O artigo termina com uma questão aberta: se os fechamentos foram maiores sob governos conservadores e menores sob governos de esquerda, mas essa variável não é estatisticamente significativa no modelo, que outros fatores — provavelmente ao nível municipal — explicam essa variação? Os autores sugerem que clientelismo e compra de votos em eleições municipais disputadas poderiam ser hipóteses relevantes para pesquisa futura, mas não as testam.

7 Argumento Sintético

Note

Tese central: O fechamento massivo de escolas rurais no Brasil (65% do total entre 1994 e 2020) é um processo fundamentalmente racializado e estruturado pela desigualdade fundiária, no qual municípios com maior proporção de residentes negros e maiores índices de concentração de terra apresentam taxas significativamente mais altas de encerramento escolar — configurando o que os autores denominam uma crise de ecologia política da educação em que racismo estrutural e capitalismo agrário se sobrepõem territorialmente.

Natureza do argumento: Misto — descritivo-explicativo na dimensão empírica (análise espacial e regressão de painel); teórico-normativo na dimensão da ecologia política da educação e da colonialidade do saber.

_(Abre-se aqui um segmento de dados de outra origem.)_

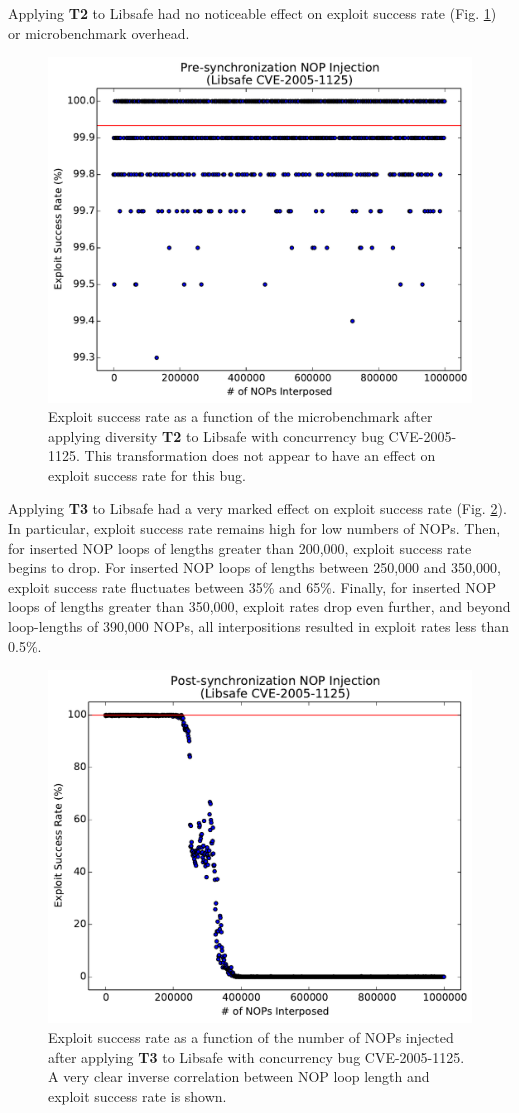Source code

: Applying \textbf{T2} to Libsafe had no noticeable effect on exploit success rate (Fig. \ref{fig_libsafe-pre}) or microbenchmark overhead.
\begin{figure}
	\centering
	\includegraphics[width=.75\columnwidth]{figures/libsafe-pre}
	\caption{
		Exploit success rate as a function of the microbenchmark after applying diversity \textbf{T2} to Libsafe with concurrency bug CVE-2005-1125.
		This transformation does not appear to have an effect on exploit success rate for this bug.
	}
	\label{fig_libsafe-pre}
\end{figure}

Applying \textbf{T3} to Libsafe had a very marked effect on exploit success rate (Fig. \ref{fig_libsafe-post}).
In particular, exploit success rate remains high for low numbers of NOPs.
Then, for inserted NOP loops of lengths greater than 200,000, exploit success rate begins to drop.
For inserted NOP loops of lengths between 250,000 and 350,000, exploit success rate fluctuates between 35\% and 65\%.
Finally, for inserted NOP loops of lengths greater than 350,000, exploit rates drop even further, and beyond loop-lengths of 390,000 NOPs, all interpositions resulted in exploit rates less than 0.5\%.
\begin{figure}
	\centering
	\includegraphics[width=.75\columnwidth]{figures/libsafe-post}
	\caption{
		Exploit success rate as a function of the number of NOPs injected after applying \textbf{T3} to Libsafe with concurrency bug CVE-2005-1125.
		A very clear inverse correlation between NOP loop length and exploit success rate is shown.
	}
	\label{fig_libsafe-post}
\end{figure}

O argumento é de contribuição teórica (integrar raça à ecologia política da educação) sustentada por evidência quantitativa.

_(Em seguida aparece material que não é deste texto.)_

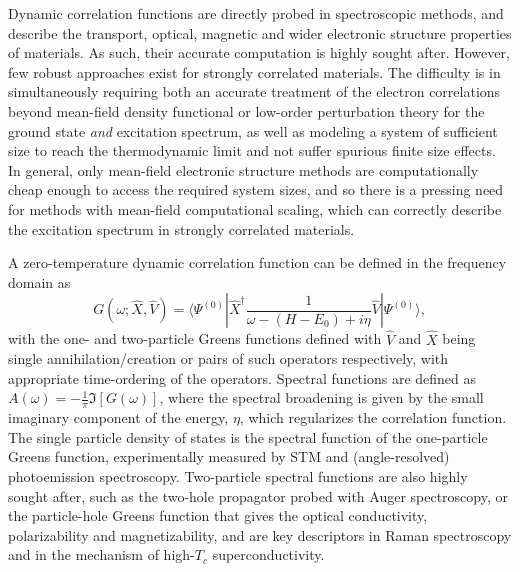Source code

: \documentclass[aps,twocolumn,nobibnotes]{revtex4}
\begin{document}
Dynamic correlation functions are directly probed in spectroscopic methods,
and describe the transport, optical, magnetic and wider electronic structure properties of materials. 
As such, their accurate computation is highly sought after. 
However, few robust approaches exist for strongly correlated materials\cite{Gali2013}. The difficulty is in simultaneously requiring both an accurate 
treatment of the electron correlations beyond mean-field density functional or low-order perturbation theory for the ground state {\em and} excitation spectrum, as well as modeling 
a system of sufficient size to reach the thermodynamic limit and not suffer spurious finite size effects. 
In general, only mean-field electronic structure methods are computationally cheap enough to access the required system
sizes, and so there is a pressing need for methods with mean-field computational scaling, which can correctly describe 
the excitation spectrum in strongly correlated materials.

A zero-temperature dynamic correlation function can be defined in the frequency domain as
\begin{equation}
    G(\omega;{\hat X},{\hat V}) = \langle \Psi^{(0)} | {\hat X}^{\dagger} \frac{1}{\omega-(H-E_0)+i \eta} {\hat V} | \Psi^{(0)} \rangle , \label{eqn:intCorrFunc}
\end{equation}
with the one- and two-particle Greens functions defined with ${\hat V}$ and ${\hat X}$ being single annihilation/creation or pairs of such operators 
respectively, with appropriate time-ordering of the operators. Spectral functions are defined as $A(\omega)=-\frac{1}{\pi}\Im[G(\omega)]$,
where the spectral broadening is given by the small imaginary component of the energy, $\eta$, which regularizes the correlation function. The single particle
density of states is the spectral function of the one-particle Greens function, experimentally measured by STM 
and (angle-resolved) photoemission spectroscopy. Two-particle spectral functions are also highly sought after, such as the two-hole propagator 
probed with Auger spectroscopy\cite{Mona2013}, or the particle-hole Greens function that gives the optical conductivity, polarizability and
magnetizability, and are key descriptors in 
Raman spectroscopy and in the mechanism of high-$T_c$ superconductivity\cite{Millis2012,Sordi2012,Millis2013}.
\end{document}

O que o texto demonstra: (a) Que o fenômeno dos fechamentos tem padrão espacial não-aleatório, com hotspots identificáveis e persistentes; (b) que raça e Gini fundiário são os preditores mais robustos da variação intermunicipal nas taxas de fechamento; (c) que 90% dos fechamentos ocorrem em escolas municipais de ensino fundamental, o que revela o locus institucional da crise; (d) que o ciclo político federal afeta descritivamente a escala dos fechamentos, mas não é variável estatisticamente significativa no modelo.

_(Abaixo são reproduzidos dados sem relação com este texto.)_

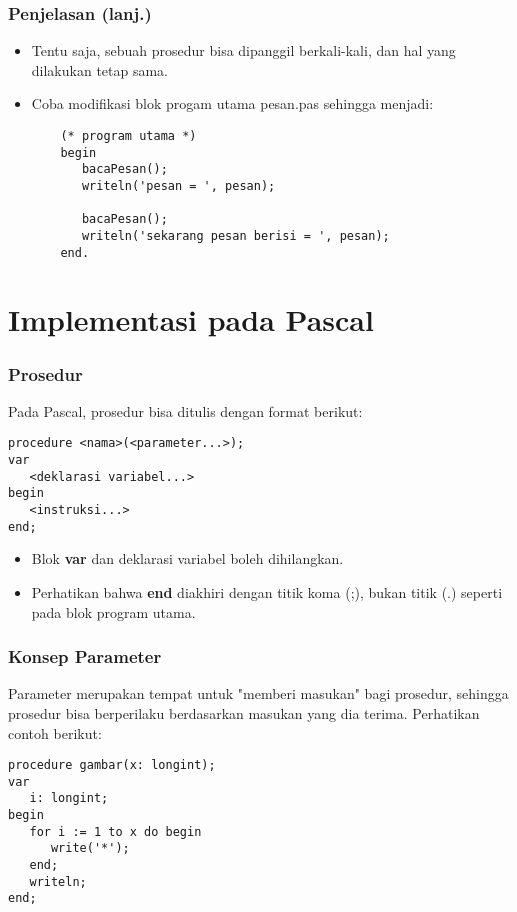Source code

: \documentclass{beamer}
\begin{document}
\begin{frame}[fragile]
\frametitle{Penjelasan (lanj.)}
\begin{itemize}
	\item Tentu saja, sebuah prosedur bisa dipanggil berkali-kali, dan hal yang dilakukan tetap sama.
	\item Coba modifikasi blok progam utama pesan.pas sehingga menjadi:
	\begin{lstlisting}
	(* program utama *)
	begin
	   bacaPesan();
	   writeln('pesan = ', pesan);
	   
	   bacaPesan();
	   writeln('sekarang pesan berisi = ', pesan);
	end.
	\end{lstlisting}
\end{itemize}
\end{frame}

\section{Implementasi pada Pascal}
\frame{\sectionpage}

\begin{frame}[fragile]
\frametitle{Prosedur}
Pada Pascal, prosedur bisa ditulis dengan format berikut:
\begin{lstlisting}
procedure <nama>(<parameter...>);
var
   <deklarasi variabel...>
begin
   <instruksi...>
end;
\end{lstlisting}
\begin{itemize}
	\item Blok \textbf{var} dan deklarasi variabel boleh dihilangkan.
	\item Perhatikan bahwa \textbf{end} diakhiri dengan titik koma (;), bukan titik (.) seperti pada blok program utama.
\end{itemize}
\end{frame}

\begin{frame}[fragile]
\frametitle{Konsep Parameter}
Parameter merupakan tempat untuk "memberi masukan" bagi prosedur, sehingga prosedur bisa berperilaku berdasarkan masukan yang dia terima.
\vfill
Perhatikan contoh berikut:
\begin{lstlisting}
procedure gambar(x: longint);
var
   i: longint;
begin
   for i := 1 to x do begin
      write('*');
   end;
   writeln;
end;
\end{lstlisting}
\end{frame}
\end{document}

O que fica como hipótese ou agenda: O mecanismo causal intermediário entre raça/terra e fechamentos não é identificado — o design correlacional em nível municipal não explica como essa relação opera (via clientelismo? via pressão do agronegócio sobre prefeitos? via lógica burocrática de nucleação?). O caso de Rondônia, que reverteu o padrão de hotspot, permanece sem explicação. A hipótese sobre clientelismo municipal é sugerida mas não testada.

Contribuição para o debate: O artigo inova ao deslocar a ecologia política da educação de uma agenda centrada em lugar, escala e pós-humanismo para uma que coloca raça no centro da análise. Metodologicamente, representa o uso mais sistemático de dados censitários em grande escala aplicado a questões de ecologia política educacional no Brasil. Para o campo da política educacional comparada, o artigo oferece evidência de que a gestão descentralizada (municipalização) pode amplificar desigualdades raciais quando desacompanhada de mecanismos redistributivos robustos — um resultado com implicações para debates sobre descentralização em outros países do Sul Global.